* [Task description]
Please reproduce all of the listing below exactly and drop its images.

Start of Block

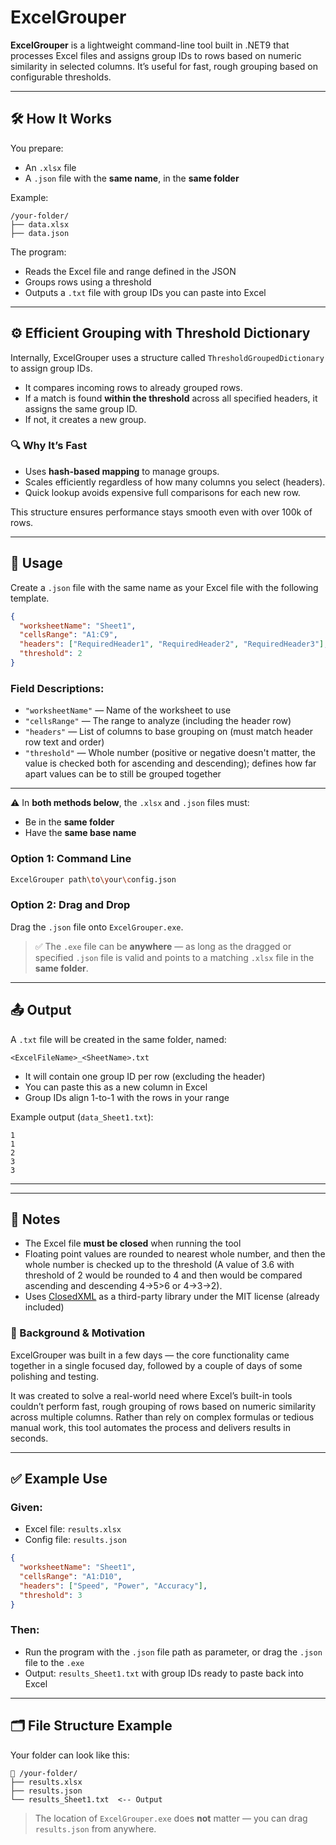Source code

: # ExcelGrouper

**ExcelGrouper** is a lightweight command-line tool built in .NET9 that processes Excel files and assigns group IDs to rows based on numeric similarity in selected columns. It’s useful for fast, rough grouping based on configurable thresholds.

---

## 🛠 How It Works

You prepare:
- An `.xlsx` file
- A `.json` file with the **same name**, in the **same folder**

Example:
```
/your-folder/
├── data.xlsx
├── data.json
```

The program:
- Reads the Excel file and range defined in the JSON
- Groups rows using a threshold
- Outputs a `.txt` file with group IDs you can paste into Excel

---

## ⚙️ Efficient Grouping with Threshold Dictionary

Internally, ExcelGrouper uses a structure called `ThresholdGroupedDictionary` to assign group IDs.

- It compares incoming rows to already grouped rows.
- If a match is found **within the threshold** across all specified headers, it assigns the same group ID.
- If not, it creates a new group.

### 🔍 Why It’s Fast

- Uses **hash-based mapping** to manage groups.
- Scales efficiently regardless of how many columns you select (headers).
- Quick lookup avoids expensive full comparisons for each new row.

This structure ensures performance stays smooth even with over 100k of rows.

---



## 🚀 Usage

Create a `.json` file with the same name as your Excel file with the following template.

```json
{
  "worksheetName": "Sheet1",
  "cellsRange": "A1:C9",
  "headers": ["RequiredHeader1", "RequiredHeader2", "RequiredHeader3"],
  "threshold": 2
}
```

### Field Descriptions:
- `"worksheetName"` — Name of the worksheet to use
- `"cellsRange"` — The range to analyze (including the header row)
- `"headers"` — List of columns to base grouping on (must match header row text and order)
- `"threshold"` — Whole number (positive or negative doesn't matter, the value is checked both for ascending and descending); defines how far apart values can be to still be grouped together

---

⚠️ In **both methods below**, the `.xlsx` and `.json` files must:
- Be in the **same folder**
- Have the **same base name**

### Option 1: Command Line
```bash
ExcelGrouper path\to\your\config.json
```

### Option 2: Drag and Drop
Drag the `.json` file onto `ExcelGrouper.exe`.

> ✅ The `.exe` file can be **anywhere** — as long as the dragged or specified `.json` file is valid and points to a matching `.xlsx` file in the **same folder**.

---

## 📤 Output

A `.txt` file will be created in the same folder, named:

```
<ExcelFileName>_<SheetName>.txt
```

- It will contain one group ID per row (excluding the header)
- You can paste this as a new column in Excel
- Group IDs align 1-to-1 with the rows in your range

Example output (`data_Sheet1.txt`):
```
1
1
2
3
3
```

---

---


## 📌 Notes

- The Excel file **must be closed** when running the tool
- Floating point values are rounded to nearest whole number, and then the whole number is checked up to the threshold (A value of 3.6 with threshold of 2 would be rounded to 4 and then would be compared ascending and descending 4->5>6 or 4->3->2).
- Uses [ClosedXML](https://github.com/ClosedXML/ClosedXML) as a third-party library under the MIT license (already included)


### 🧠 Background & Motivation

ExcelGrouper was built in a few days — the core functionality came together in a single focused day, followed by a couple of days of some polishing and testing.

It was created to solve a real-world need where Excel’s built-in tools couldn’t perform fast, rough grouping of rows based on numeric similarity across multiple columns. Rather than rely on complex formulas or tedious manual work, this tool automates the process and delivers results in seconds.

---

## ✅ Example Use

### Given:
- Excel file: `results.xlsx`
- Config file: `results.json`
```json
{
  "worksheetName": "Sheet1",
  "cellsRange": "A1:D10",
  "headers": ["Speed", "Power", "Accuracy"],
  "threshold": 3
}
```

### Then:
- Run the program with the `.json` file path as parameter, or drag the `.json` file to the `.exe`
- Output: `results_Sheet1.txt` with group IDs ready to paste back into Excel

---

## 🗂 File Structure Example

Your folder can look like this:

```
📁 /your-folder/
├── results.xlsx
├── results.json
└── results_Sheet1.txt  <-- Output
```

> The location of `ExcelGrouper.exe` does **not** matter — you can drag `results.json` from anywhere.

End of Block

* [Answer to the problem]
Source code

: # ExcelGrouper

**ExcelGrouper** is a lightweight command-line tool built in .NET9 that processes Excel files and assigns group IDs to rows based on numeric similarity in selected columns. It’s useful for fast, rough grouping based on configurable thresholds.

---

## 🛠 How It Works

You prepare:
- An `.xlsx` file
- A `.json` file with the **same name**, in the **same folder**

Example:
```
/your-folder/
├── data.xlsx
├── data.json
```

The program:
- Reads the Excel file and range defined in the JSON
- Groups rows using a threshold
- Outputs a `.txt` file with group IDs you can paste into Excel

---

## ⚙️ Efficient Grouping with Threshold Dictionary

Internally, ExcelGrouper uses a structure called `ThresholdGroupedDictionary` to assign group IDs.

- It compares incoming rows to already grouped rows.
- If a match is found **within the threshold** across all specified headers, it assigns the same group ID.
- If not, it creates a new group.

### 🔍 Why It’s Fast

- Uses **hash-based mapping** to manage groups.
- Scales efficiently regardless of how many columns you select (headers).
- Quick lookup avoids expensive full comparisons for each new row.

This structure ensures performance stays smooth even with over 100k of rows.

---



## 🚀 Usage

Create a `.json` file with the same name as your Excel file with the following template.

```json
{
  "worksheetName": "Sheet1",
  "cellsRange": "A1:C9",
  "headers": ["RequiredHeader1", "RequiredHeader2", "RequiredHeader3"],
  "threshold": 2
}
```

### Field Descriptions:
- `"worksheetName"` — Name of the worksheet to use
- `"cellsRange"` — The range to analyze (including the header row)
- `"headers"` — List of columns to base grouping on (must match header row text and order)
- `"threshold"` — Whole number (positive or negative doesn't matter, the value is checked both for ascending and descending); defines how far apart values can be to still be grouped together

---

⚠️ In **both methods below**, the `.xlsx` and `.json` files must:
- Be in the **same folder**
- Have the **same base name**

### Option 1: Command Line
```bash
ExcelGrouper path\to\your\config.json
```

### Option 2: Drag and Drop
Drag the `.json` file onto `ExcelGrouper.exe`.

> ✅ The `.exe` file can be **anywhere** — as long as the dragged or specified `.json` file is valid and points to a matching `.xlsx` file in the **same folder**.

---

## 📤 Output

A `.txt` file will be created in the same folder, named:

```
<ExcelFileName>_<SheetName>.txt
```

- It will contain one group ID per row (excluding the header)
- You can paste this as a new column in Excel
- Group IDs align 1-to-1 with the rows in your range

Example output (`data_Sheet1.txt`):
```
1
1
2
3
3
```

---

---


## 📌 Notes

- The Excel file **must be closed** when running the tool
- Floating point values are rounded to nearest whole number, and then the whole number is checked up to the threshold (A value of 3.6 with threshold of 2 would be rounded to 4 and then would be compared ascending and descending 4->5>6 or 4->3->2).
- Uses [ClosedXML](https://github.com/ClosedXML/ClosedXML) as a third-party library under the MIT license (already included)


### 🧠 Background & Motivation

ExcelGrouper was built in a few days — the core functionality came together in a single focused day, followed by a couple of days of some polishing and testing.

It was created to solve a real-world need where Excel’s built-in tools couldn’t perform fast, rough grouping of rows based on numeric similarity across multiple columns. Rather than rely on complex formulas or tedious manual work, this tool automates the process and delivers results in seconds.

---

## ✅ Example Use

### Given:
- Excel file: `results.xlsx`
- Config file: `results.json`
```json
{
  "worksheetName": "Sheet1",
  "cellsRange": "A1:D10",
  "headers": ["Speed", "Power", "Accuracy"],
  "threshold": 3
}
```

### Then:
- Run the program with the `.json` file path as parameter, or drag the `.json` file to the `.exe`
- Output: `results_Sheet1.txt` with group IDs ready to paste back into Excel

---

## 🗂 File Structure Example

Your folder can look like this:

```
📁 /your-folder/
├── results.xlsx
├── results.json
└── results_Sheet1.txt  <-- Output
```

> The location of `ExcelGrouper.exe` does **not** matter — you can drag `results.json` from anywhere.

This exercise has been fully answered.